_To do_. Give back only the lines in the records below from the one with "## CLICK TO" to the one with "# Used command line", both inclusive, word for word.

_Entries provided_.
::::::::::
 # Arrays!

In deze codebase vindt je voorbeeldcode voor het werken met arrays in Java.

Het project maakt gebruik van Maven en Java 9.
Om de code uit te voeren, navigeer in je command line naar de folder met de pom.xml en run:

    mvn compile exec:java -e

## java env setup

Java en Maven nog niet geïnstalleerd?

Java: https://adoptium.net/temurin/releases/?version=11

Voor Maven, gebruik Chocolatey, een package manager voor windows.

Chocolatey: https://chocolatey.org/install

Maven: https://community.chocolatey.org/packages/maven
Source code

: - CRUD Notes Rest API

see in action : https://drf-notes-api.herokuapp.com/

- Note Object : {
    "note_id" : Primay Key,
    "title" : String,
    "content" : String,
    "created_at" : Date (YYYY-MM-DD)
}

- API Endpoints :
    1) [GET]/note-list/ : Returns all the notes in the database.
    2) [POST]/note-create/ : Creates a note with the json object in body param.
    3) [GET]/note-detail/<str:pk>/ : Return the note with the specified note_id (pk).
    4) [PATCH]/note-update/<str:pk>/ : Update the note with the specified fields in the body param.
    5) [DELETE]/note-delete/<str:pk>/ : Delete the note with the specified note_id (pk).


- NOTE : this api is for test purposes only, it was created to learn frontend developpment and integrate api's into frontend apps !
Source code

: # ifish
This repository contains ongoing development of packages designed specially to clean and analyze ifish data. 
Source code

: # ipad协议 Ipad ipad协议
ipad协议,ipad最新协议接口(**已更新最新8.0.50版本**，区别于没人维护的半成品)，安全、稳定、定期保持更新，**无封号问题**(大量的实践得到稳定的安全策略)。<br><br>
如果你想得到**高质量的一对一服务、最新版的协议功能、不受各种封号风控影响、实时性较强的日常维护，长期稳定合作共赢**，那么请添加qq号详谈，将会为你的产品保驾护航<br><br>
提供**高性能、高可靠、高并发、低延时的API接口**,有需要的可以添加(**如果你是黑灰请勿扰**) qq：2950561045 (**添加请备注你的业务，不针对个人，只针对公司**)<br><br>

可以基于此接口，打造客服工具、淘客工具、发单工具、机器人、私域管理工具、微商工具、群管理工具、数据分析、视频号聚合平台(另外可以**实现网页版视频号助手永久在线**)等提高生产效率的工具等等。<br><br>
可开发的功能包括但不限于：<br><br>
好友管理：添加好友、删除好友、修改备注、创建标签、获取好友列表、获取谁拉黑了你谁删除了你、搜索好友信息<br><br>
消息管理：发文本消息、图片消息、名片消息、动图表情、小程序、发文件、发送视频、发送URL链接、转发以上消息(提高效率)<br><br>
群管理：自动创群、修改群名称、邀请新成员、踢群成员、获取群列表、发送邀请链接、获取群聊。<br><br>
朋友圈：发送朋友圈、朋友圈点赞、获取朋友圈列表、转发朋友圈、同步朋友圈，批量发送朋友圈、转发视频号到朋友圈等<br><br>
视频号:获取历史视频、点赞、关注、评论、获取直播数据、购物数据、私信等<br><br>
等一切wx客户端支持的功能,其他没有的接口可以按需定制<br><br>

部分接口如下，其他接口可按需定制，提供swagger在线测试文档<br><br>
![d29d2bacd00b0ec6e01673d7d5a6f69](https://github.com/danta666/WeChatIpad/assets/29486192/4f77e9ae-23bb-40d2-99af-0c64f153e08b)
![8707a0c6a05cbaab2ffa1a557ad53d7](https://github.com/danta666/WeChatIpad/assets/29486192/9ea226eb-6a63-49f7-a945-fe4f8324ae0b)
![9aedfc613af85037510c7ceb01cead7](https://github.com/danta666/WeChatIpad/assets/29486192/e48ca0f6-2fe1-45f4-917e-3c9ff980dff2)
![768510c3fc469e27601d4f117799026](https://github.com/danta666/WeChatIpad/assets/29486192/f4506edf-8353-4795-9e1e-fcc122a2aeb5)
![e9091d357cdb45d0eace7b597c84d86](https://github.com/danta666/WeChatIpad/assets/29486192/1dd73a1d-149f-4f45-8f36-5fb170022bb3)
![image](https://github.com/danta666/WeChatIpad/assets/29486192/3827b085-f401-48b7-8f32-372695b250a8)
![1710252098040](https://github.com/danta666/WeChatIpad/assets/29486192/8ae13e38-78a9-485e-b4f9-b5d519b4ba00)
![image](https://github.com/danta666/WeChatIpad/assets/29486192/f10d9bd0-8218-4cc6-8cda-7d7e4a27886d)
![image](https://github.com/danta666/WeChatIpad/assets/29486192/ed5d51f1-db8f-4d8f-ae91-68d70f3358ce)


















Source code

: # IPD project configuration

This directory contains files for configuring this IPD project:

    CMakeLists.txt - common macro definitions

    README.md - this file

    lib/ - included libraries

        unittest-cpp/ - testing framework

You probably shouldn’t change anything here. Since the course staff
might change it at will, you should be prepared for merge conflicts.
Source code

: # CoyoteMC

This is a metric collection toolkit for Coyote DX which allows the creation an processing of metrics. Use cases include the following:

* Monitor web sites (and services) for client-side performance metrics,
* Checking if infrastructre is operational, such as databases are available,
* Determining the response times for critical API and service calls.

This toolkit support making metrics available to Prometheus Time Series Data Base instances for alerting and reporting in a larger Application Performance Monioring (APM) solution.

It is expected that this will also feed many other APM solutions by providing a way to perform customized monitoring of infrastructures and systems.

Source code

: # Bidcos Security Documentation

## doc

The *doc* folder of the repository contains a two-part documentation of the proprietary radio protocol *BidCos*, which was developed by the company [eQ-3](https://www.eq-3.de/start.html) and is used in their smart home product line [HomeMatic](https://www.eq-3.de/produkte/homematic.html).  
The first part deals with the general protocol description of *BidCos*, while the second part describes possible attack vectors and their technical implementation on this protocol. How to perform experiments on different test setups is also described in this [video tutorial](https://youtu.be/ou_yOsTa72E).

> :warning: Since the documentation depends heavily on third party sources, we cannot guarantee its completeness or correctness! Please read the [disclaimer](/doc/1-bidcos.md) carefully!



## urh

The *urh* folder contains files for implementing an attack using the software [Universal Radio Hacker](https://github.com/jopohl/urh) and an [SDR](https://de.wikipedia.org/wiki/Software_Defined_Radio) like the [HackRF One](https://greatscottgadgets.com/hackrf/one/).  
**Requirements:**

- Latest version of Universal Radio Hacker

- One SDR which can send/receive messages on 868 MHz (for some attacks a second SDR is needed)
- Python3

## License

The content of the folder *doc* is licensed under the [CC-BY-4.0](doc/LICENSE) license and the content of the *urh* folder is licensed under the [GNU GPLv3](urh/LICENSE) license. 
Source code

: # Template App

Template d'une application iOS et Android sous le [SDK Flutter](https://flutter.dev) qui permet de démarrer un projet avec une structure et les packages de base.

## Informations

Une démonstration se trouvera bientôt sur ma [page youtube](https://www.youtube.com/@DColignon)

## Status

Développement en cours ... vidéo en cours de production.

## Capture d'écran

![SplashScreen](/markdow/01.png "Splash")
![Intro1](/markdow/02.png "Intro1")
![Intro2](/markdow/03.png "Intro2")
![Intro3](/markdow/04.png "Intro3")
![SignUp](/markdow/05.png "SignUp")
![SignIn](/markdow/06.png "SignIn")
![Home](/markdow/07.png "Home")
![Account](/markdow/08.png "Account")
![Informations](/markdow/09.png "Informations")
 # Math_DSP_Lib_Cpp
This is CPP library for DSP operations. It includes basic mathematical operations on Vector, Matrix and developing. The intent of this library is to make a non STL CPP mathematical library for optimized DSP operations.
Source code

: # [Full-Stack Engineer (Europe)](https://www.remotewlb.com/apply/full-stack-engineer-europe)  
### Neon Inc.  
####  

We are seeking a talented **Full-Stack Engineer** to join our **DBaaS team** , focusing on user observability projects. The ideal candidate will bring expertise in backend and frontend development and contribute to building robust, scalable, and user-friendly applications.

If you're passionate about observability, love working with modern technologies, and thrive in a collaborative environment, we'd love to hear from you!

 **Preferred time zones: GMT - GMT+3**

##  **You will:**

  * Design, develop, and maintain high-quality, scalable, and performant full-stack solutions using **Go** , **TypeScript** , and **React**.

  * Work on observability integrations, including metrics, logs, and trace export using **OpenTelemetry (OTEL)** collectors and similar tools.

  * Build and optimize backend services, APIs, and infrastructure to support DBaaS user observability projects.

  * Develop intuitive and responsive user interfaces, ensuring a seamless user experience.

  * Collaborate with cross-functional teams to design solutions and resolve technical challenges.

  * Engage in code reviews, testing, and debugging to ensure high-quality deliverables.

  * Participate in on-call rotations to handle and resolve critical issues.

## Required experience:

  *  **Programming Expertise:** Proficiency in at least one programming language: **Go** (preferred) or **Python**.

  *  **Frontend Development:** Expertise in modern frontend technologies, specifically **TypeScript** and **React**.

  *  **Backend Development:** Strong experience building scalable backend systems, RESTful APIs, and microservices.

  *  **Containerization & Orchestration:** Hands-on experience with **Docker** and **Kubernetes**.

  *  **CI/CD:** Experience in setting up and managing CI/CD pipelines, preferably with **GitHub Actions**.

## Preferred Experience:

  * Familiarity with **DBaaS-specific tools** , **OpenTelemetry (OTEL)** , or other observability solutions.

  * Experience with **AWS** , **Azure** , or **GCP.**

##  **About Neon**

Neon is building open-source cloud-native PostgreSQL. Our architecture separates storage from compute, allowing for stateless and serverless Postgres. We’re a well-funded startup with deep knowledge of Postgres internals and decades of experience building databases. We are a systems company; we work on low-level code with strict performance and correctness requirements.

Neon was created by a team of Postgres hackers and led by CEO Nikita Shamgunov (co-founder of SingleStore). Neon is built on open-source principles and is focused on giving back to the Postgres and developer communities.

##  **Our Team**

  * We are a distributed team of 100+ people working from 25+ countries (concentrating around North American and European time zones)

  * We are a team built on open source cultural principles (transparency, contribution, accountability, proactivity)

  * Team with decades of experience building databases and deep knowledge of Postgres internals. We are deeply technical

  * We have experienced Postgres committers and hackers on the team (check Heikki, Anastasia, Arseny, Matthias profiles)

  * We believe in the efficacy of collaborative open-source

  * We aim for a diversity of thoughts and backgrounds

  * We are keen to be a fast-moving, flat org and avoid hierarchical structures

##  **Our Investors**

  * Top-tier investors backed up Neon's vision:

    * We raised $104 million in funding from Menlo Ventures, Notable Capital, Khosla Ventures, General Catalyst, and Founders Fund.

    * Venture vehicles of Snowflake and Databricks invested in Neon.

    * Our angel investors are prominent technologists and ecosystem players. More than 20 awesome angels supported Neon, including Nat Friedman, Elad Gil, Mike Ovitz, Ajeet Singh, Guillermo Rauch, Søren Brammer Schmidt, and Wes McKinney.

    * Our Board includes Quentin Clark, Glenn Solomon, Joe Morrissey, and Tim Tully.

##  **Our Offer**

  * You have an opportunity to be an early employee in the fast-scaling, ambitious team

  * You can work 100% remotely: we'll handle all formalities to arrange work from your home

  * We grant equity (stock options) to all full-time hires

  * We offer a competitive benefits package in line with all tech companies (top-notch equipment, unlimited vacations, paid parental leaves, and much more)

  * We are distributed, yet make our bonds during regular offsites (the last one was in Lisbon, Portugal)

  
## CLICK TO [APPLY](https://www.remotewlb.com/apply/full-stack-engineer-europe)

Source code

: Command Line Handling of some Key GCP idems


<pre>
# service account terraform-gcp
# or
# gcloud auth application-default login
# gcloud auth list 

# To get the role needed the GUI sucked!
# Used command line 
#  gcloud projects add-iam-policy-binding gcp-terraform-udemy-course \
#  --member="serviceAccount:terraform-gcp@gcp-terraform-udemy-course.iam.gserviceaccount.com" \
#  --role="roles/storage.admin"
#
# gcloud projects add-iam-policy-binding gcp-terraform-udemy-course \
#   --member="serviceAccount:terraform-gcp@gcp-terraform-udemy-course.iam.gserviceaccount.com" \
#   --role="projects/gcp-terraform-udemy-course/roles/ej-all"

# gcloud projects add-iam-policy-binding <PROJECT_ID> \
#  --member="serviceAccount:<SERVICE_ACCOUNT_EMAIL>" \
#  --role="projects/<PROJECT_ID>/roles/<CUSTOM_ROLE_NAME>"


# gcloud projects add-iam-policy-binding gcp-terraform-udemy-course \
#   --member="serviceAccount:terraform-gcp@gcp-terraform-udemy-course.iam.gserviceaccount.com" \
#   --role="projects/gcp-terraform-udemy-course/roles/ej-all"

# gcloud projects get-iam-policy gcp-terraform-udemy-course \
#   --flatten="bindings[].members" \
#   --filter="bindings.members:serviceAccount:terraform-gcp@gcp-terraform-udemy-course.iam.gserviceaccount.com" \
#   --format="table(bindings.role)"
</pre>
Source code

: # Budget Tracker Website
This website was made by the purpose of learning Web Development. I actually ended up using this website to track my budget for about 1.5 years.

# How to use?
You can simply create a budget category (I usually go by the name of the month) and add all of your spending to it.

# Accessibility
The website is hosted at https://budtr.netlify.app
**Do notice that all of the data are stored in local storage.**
::::::::::
_Output_.
## CLICK TO [APPLY](https://www.remotewlb.com/apply/full-stack-engineer-europe)

Source code

: Command Line Handling of some Key GCP idems


<pre>
# service account terraform-gcp
# or
# gcloud auth application-default login
# gcloud auth list 

# To get the role needed the GUI sucked!
# Used command line 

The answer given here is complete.